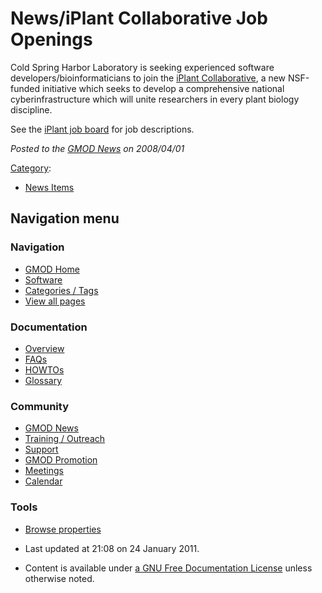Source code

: 



<span id="top"></span>




# <span dir="auto">News/iPlant Collaborative Job Openings</span>









Cold Spring Harbor Laboratory is seeking experienced software
developers/bioinformaticians to join the
<a href="http://www.iplantcollaborative.org/" class="external text"
rel="nofollow">iPlant Collaborative</a>, a new NSF-funded initiative
which seeks to develop a comprehensive national cyberinfrastructure
which will unite researchers in every plant biology discipline.

See the <a
href="http://www.iplantcollaborative.org/resources/job-postings/45-professional"
class="external text" rel="nofollow">iPlant job board</a> for job
descriptions.

  



*Posted to the [GMOD News](../GMOD_News "GMOD News") on 2008/04/01*






[Category](../Special%253ACategories "Special%253ACategories"):

- [News Items](../Category%253ANews_Items "Category%253ANews Items")






## Navigation menu







<a href="../Main_Page"
style="background-image: url(../../images/GMOD-cogs.png);"
title="Visit the main page"></a>


### Navigation



- <span id="n-GMOD-Home">[GMOD Home](../Main_Page)</span>
- <span id="n-Software">[Software](../GMOD_Components)</span>
- <span id="n-Categories-.2F-Tags">[Categories /
  Tags](../Categories)</span>
- <span id="n-View-all-pages">[View all
  pages](../Special:AllPages)</span>




### Documentation



- <span id="n-Overview">[Overview](../Overview)</span>
- <span id="n-FAQs">[FAQs](../Category%253AFAQ)</span>
- <span id="n-HOWTOs">[HOWTOs](../Category%253AHOWTO)</span>
- <span id="n-Glossary">[Glossary](../Glossary)</span>




### Community



- <span id="n-GMOD-News">[GMOD News](../GMOD_News)</span>
- <span id="n-Training-.2F-Outreach">[Training /
  Outreach](../Training_and_Outreach)</span>
- <span id="n-Support">[Support](../Support)</span>
- <span id="n-GMOD-Promotion">[GMOD Promotion](../GMOD_Promotion)</span>
- <span id="n-Meetings">[Meetings](../Meetings)</span>
- <span id="n-Calendar">[Calendar](../Calendar)</span>




### Tools

- <span id="t-smwbrowselink"><a href="../Special%253ABrowse/News-2FiPlant_Collaborative_Job_Openings"
  rel="smw-browse">Browse properties</a></span>



- <span id="footer-info-lastmod">Last updated at 21:08 on 24 January
  2011.</span>
<!-- - <span id="footer-info-viewcount">5,988 page views.</span> -->
- <span id="footer-info-copyright">Content is available under
  <a href="http://www.gnu.org/licenses/fdl-1.3.html" class="external"
  rel="nofollow">a GNU Free Documentation License</a> unless otherwise
  noted.</span>

<!-- -->



<!-- -->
____________
▸ **What is needed**:
What you return must match the data above exactly, with no images included.

▸ **Output of the exercise**:
Source code

: 



<span id="top"></span>




# <span dir="auto">News/iPlant Collaborative Job Openings</span>









Cold Spring Harbor Laboratory is seeking experienced software
developers/bioinformaticians to join the
<a href="http://www.iplantcollaborative.org/" class="external text"
rel="nofollow">iPlant Collaborative</a>, a new NSF-funded initiative
which seeks to develop a comprehensive national cyberinfrastructure
which will unite researchers in every plant biology discipline.

See the <a
href="http://www.iplantcollaborative.org/resources/job-postings/45-professional"
class="external text" rel="nofollow">iPlant job board</a> for job
descriptions.

  



*Posted to the [GMOD News](../GMOD_News "GMOD News") on 2008/04/01*






[Category](../Special%253ACategories "Special%253ACategories"):

- [News Items](../Category%253ANews_Items "Category%253ANews Items")






## Navigation menu







<a href="../Main_Page"
style="background-image: url(../../images/GMOD-cogs.png);"
title="Visit the main page"></a>


### Navigation



- <span id="n-GMOD-Home">[GMOD Home](../Main_Page)</span>
- <span id="n-Software">[Software](../GMOD_Components)</span>
- <span id="n-Categories-.2F-Tags">[Categories /
  Tags](../Categories)</span>
- <span id="n-View-all-pages">[View all
  pages](../Special:AllPages)</span>




### Documentation



- <span id="n-Overview">[Overview](../Overview)</span>
- <span id="n-FAQs">[FAQs](../Category%253AFAQ)</span>
- <span id="n-HOWTOs">[HOWTOs](../Category%253AHOWTO)</span>
- <span id="n-Glossary">[Glossary](../Glossary)</span>




### Community



- <span id="n-GMOD-News">[GMOD News](../GMOD_News)</span>
- <span id="n-Training-.2F-Outreach">[Training /
  Outreach](../Training_and_Outreach)</span>
- <span id="n-Support">[Support](../Support)</span>
- <span id="n-GMOD-Promotion">[GMOD Promotion](../GMOD_Promotion)</span>
- <span id="n-Meetings">[Meetings](../Meetings)</span>
- <span id="n-Calendar">[Calendar](../Calendar)</span>




### Tools

- <span id="t-smwbrowselink"><a href="../Special%253ABrowse/News-2FiPlant_Collaborative_Job_Openings"
  rel="smw-browse">Browse properties</a></span>



- <span id="footer-info-lastmod">Last updated at 21:08 on 24 January
  2011.</span>
<!-- - <span id="footer-info-viewcount">5,988 page views.</span> -->
- <span id="footer-info-copyright">Content is available under
  <a href="http://www.gnu.org/licenses/fdl-1.3.html" class="external"
  rel="nofollow">a GNU Free Documentation License</a> unless otherwise
  noted.</span>

<!-- -->



<!-- -->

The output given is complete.